Par exemple, le droit commun leur est appliqué sur le prélèvement de la dotation globale de fonctionnement à un niveau plus élevé qu’en métropole, parce que le niveau moyen de recettes – mais aussi de dépenses – par habitant y est aussi plus élevé. En revanche, il ne leur est pas appliqué quand cela leur permettrait de faire valoir la faiblesse relative du niveau de revenu de leurs habitants, notamment via le Fonds national de péréquation des ressources intercommunales et communales, le FPIC.
De même, pour la dotation de base des communes de Guyane, on applique intégralement le droit commun, à savoir le critère du nombre d’habitants multiplié par le coefficient multiplicateur de la population de la commune. En revanche, on refuse de tenir compte de la population non recensée volontairement par l’INSEE pour cause de dangerosité – les agents de l’INSEE refusent en effet de recenser la population guyanaise des zones aurifères, pour des raisons de sécurité – en ne mettant pas en place un indice de majoration comme on le fait en France métropolitaine pour les communes qui accueillent des gens du voyage.
L’exemple de la dotation superficiaire des communes de Guyane est plus explicite encore. En dépit de toutes les problématiques que rencontrent bon nombre de ces communes en raison de leur grande superficie – vous n’ignorez pas que la Guyane est un vaste département de plus de 83 000 kilomètres carrés, qui se caractérise par une occupation humaine éclatée sur tout le territoire, avec toutes les normes françaises à respecter –, cette dotation est plafonnée, au prétexte que ces communes consommeraient 5 % de l’enveloppe pour 0, 37 % de la population. Au titre de cette dotation, la Guyane ne perçoit que 1, 44 euro par hectare, alors que toutes les communes de France perçoivent 3, 22 euros et que les communes métropolitaines de montagne, en raison de leurs contraintes particulières – j’insiste sur ce terme – perçoivent 5, 37 euros. « Vérité en deçà des Pyrénées, erreur au-delà » !

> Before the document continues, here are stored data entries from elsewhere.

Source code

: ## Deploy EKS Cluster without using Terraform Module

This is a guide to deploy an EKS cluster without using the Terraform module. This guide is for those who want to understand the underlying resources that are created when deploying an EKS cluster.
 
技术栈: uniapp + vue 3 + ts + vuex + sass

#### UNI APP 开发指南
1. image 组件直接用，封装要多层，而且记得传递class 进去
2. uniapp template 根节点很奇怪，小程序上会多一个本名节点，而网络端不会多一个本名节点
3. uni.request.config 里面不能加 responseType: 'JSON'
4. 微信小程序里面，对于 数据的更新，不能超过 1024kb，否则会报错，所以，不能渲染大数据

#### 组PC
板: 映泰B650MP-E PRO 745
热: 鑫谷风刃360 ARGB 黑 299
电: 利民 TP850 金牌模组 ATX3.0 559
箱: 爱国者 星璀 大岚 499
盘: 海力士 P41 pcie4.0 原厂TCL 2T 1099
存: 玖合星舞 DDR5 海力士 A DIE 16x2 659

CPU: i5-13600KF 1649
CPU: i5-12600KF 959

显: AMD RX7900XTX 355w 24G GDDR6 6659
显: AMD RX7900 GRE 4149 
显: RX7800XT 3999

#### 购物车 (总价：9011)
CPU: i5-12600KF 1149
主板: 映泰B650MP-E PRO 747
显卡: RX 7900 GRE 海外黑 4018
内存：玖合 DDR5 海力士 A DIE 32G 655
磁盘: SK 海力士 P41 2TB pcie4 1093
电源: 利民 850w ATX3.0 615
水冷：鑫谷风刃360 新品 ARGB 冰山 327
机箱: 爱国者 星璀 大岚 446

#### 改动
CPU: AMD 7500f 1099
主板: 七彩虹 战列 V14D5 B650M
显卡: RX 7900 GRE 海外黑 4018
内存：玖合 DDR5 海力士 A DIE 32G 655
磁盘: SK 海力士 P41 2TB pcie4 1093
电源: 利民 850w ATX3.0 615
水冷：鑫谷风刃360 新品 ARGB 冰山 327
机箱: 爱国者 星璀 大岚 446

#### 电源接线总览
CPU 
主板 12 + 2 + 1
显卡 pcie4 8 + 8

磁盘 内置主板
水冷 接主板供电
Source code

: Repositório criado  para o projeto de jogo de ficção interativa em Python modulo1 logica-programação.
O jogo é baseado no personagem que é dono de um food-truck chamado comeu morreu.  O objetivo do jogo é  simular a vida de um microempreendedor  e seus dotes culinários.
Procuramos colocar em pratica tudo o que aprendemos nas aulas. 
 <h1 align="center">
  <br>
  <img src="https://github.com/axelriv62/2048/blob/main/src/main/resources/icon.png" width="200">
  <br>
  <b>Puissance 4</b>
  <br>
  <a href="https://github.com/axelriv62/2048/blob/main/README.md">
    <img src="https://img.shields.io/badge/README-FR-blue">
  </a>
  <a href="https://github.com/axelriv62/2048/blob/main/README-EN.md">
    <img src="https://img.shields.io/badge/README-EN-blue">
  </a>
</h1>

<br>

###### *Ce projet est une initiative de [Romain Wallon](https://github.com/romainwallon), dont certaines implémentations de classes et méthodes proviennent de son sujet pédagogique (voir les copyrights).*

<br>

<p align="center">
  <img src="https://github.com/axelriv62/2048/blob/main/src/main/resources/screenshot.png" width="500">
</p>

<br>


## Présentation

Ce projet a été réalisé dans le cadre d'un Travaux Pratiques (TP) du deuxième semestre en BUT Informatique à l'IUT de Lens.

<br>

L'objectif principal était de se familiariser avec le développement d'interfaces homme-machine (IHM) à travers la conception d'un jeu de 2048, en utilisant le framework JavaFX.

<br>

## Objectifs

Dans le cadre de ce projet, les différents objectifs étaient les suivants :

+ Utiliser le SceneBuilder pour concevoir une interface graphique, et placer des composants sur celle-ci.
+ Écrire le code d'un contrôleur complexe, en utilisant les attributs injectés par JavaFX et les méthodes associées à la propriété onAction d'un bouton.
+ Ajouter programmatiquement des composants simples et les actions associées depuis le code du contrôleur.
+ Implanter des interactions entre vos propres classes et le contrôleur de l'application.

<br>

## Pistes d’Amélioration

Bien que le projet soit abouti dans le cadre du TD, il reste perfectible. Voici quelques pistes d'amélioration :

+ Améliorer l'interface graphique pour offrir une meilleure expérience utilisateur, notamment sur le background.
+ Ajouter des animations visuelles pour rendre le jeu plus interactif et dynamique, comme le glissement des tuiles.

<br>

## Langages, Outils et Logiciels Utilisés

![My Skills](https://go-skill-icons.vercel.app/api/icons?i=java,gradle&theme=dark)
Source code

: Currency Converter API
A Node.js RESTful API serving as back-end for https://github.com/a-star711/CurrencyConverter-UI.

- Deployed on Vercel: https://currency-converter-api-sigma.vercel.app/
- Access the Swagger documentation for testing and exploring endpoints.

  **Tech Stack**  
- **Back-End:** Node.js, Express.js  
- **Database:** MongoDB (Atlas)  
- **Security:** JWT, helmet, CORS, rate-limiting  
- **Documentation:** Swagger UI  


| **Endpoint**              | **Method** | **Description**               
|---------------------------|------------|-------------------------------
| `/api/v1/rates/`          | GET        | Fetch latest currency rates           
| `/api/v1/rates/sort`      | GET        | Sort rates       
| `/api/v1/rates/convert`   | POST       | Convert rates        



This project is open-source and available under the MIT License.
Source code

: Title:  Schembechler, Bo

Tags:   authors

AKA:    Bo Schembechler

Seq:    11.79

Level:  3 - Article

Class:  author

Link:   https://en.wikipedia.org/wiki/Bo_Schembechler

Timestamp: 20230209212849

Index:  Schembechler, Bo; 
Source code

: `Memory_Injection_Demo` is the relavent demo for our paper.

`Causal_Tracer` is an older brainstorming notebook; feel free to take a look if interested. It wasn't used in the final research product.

En fait, on applique le droit commun aux outre-mer quand cela leur est défavorable. En revanche, quand il leur est favorable, on ne l’applique pas. L’ancien Premier président de la Cour des comptes, feu Philippe Séguin, avait tout à fait raison de considérer que les causes structurelles des difficultés rencontrées par les collectivités des outre-mer venaient en grande partie du problème de l’adaptation des dotations de droit commun à ces collectivités.
Vous m’objecterez, monsieur le secrétaire d’État, que les communes de Guyane sont mieux dotées que les autres, que le Fonds national de péréquation des ressources intercommunales et communales, le FPIC, comme les autres fonds de péréquation, bénéficie fortement aux outre-mer. Il est toutefois trop réducteur de se focaliser ainsi exclusivement sur les recettes. L’autonomie financière des collectivités repose autant sur leur niveau de ressources que sur celui de leurs dépenses.
Monsieur le secrétaire d’État, il vous faut appréhender que les outre-mer font face à des charges incontestablement plus élevées que la métropole, en raison, d’une part, d’une situation économique et sociale beaucoup plus tendue, d’autre part, des éléments liés à leur environnement propre.
À la demande du Président de la République, de vous-même et de deux autres de vos collègues, mission m’a été confiée de formuler des propositions d’amélioration de la situation financière de ces collectivités. Je vous ai remis mon rapport en septembre 2014. Il comprend 41 propositions portant sur un meilleur travail fiscal, qui relève de la responsabilité de l’État, et sur une réelle adaptation des dotations aux réalités locales. Vous m’avez tout récemment dit que ces propositions étaient en cours d’analyse… J’espère qu’elles ne le resteront pas éternellement, et que j’obtiendrai déjà certaines avancées lors de la présentation de mes amendements dans quelques instants.
En 2015, seront réformées la dotation globale de fonctionnement et la fiscalité locale. Des groupes de travail vont être constitués. Nous tenons, nous, ultramarins, à y être associés, et ce dès l’amont. C’est l’une de nos légitimes revendications que d’être plus représentés dans toutes les instances compétentes en matière de finances locales.